Power reserve, small seconds and a larger date
The key change is on the dial, where Favre Leuba has introduced a power reserve indicator at 6 o’clock showing the remaining energy from the automatic movement’s 41-hour reserve.
The running seconds now sit in a subdial at 9 o’clock, while the date has moved to a larger three-digit display at 3 o’clock, creating a more technical layout than the simpler time-and-date Deep Raider.
Despite the added information, the watch retains a full set of luminous baton hour markers, with smaller markers where the subdials and date aperture intersect the hour track.

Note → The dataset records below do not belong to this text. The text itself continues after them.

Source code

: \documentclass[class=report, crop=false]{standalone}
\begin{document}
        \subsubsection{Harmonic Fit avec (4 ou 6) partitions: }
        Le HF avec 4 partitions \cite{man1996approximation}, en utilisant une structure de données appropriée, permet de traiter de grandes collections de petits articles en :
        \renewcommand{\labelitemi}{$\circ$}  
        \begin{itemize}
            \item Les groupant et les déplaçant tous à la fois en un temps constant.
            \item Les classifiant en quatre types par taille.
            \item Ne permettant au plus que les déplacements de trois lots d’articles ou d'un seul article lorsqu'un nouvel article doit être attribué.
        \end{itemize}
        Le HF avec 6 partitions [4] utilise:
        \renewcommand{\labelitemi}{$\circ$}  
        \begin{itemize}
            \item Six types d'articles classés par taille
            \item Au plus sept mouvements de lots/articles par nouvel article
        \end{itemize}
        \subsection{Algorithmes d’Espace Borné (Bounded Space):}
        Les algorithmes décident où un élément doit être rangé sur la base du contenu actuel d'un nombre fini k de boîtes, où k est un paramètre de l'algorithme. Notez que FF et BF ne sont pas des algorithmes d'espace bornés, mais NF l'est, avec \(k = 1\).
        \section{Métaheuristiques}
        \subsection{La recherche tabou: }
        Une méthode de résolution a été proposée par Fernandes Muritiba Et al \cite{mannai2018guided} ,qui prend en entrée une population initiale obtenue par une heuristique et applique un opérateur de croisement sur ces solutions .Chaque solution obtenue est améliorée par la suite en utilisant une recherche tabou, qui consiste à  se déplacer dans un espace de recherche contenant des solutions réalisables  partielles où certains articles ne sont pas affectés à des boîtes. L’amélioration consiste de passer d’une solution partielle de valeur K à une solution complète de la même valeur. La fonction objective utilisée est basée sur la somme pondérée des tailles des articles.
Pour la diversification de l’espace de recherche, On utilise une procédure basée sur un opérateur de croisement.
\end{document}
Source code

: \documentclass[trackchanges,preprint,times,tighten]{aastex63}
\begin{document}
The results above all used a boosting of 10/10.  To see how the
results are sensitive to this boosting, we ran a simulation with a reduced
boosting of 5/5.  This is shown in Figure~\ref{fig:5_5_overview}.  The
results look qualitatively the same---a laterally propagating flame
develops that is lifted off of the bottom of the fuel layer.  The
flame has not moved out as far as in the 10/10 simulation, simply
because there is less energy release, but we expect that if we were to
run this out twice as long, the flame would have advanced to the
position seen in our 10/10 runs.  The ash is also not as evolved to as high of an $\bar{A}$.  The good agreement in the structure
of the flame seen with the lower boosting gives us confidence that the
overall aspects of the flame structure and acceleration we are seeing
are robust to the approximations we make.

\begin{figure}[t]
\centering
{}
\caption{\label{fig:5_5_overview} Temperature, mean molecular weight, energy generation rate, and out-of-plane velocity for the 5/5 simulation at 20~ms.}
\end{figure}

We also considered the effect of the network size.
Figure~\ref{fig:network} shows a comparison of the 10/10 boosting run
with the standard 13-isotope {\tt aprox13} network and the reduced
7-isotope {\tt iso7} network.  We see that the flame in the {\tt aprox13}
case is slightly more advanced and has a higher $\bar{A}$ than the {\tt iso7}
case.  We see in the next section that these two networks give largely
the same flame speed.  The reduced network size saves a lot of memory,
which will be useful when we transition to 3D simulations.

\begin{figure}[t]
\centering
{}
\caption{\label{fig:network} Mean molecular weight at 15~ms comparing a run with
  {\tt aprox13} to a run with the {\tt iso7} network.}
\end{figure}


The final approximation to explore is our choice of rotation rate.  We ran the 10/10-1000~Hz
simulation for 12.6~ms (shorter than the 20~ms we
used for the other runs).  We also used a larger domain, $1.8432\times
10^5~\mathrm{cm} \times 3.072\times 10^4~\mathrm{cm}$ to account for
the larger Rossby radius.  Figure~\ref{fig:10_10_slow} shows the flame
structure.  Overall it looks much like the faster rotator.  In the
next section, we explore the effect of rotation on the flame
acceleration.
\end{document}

Five dial choices from classic diver to panda
The collection launches in black, blue, green, white and ice blue, giving the model a broader personality than a single tool-watch execution would allow.
The black, blue and green versions use matching dials, subdials and bezel colours, while the white model adopts a panda-style contrast with black subdials and a black bezel.
The ice blue version keeps the dial and subdials tonally aligned, then adds a darker blue bezel for a cooler, less conventional take on the format.

Sellita-based automatic movement and £2,500 pricing
Inside is the Favre Leuba FLP01 automatic calibre, based on the Sellita SW279-1, running at 28,800 vibrations per hour with 31 jewels and a 41-hour power reserve.
The movement is hidden behind a closed steel caseback decorated with the Favre Leuba logo over a wave motif, a fitting choice for a watch positioned as a practical diver rather than an exhibition-back showpiece.
At £2,500 on a stainless steel bracelet, the Deep Raider Power Reserve lands in a competitive segment occupied by established everyday dive watches, but its mix of 40mm proportions, big-date display and power reserve complication gives it a more dressed-up character than many direct rivals.

For collectors watching Favre Leuba’s modern return, this is a useful expansion of the Deep Raider line and a strong option for anyone who wants a capable diver with a dial that leans closer to cockpit instrument than minimalist desk diver.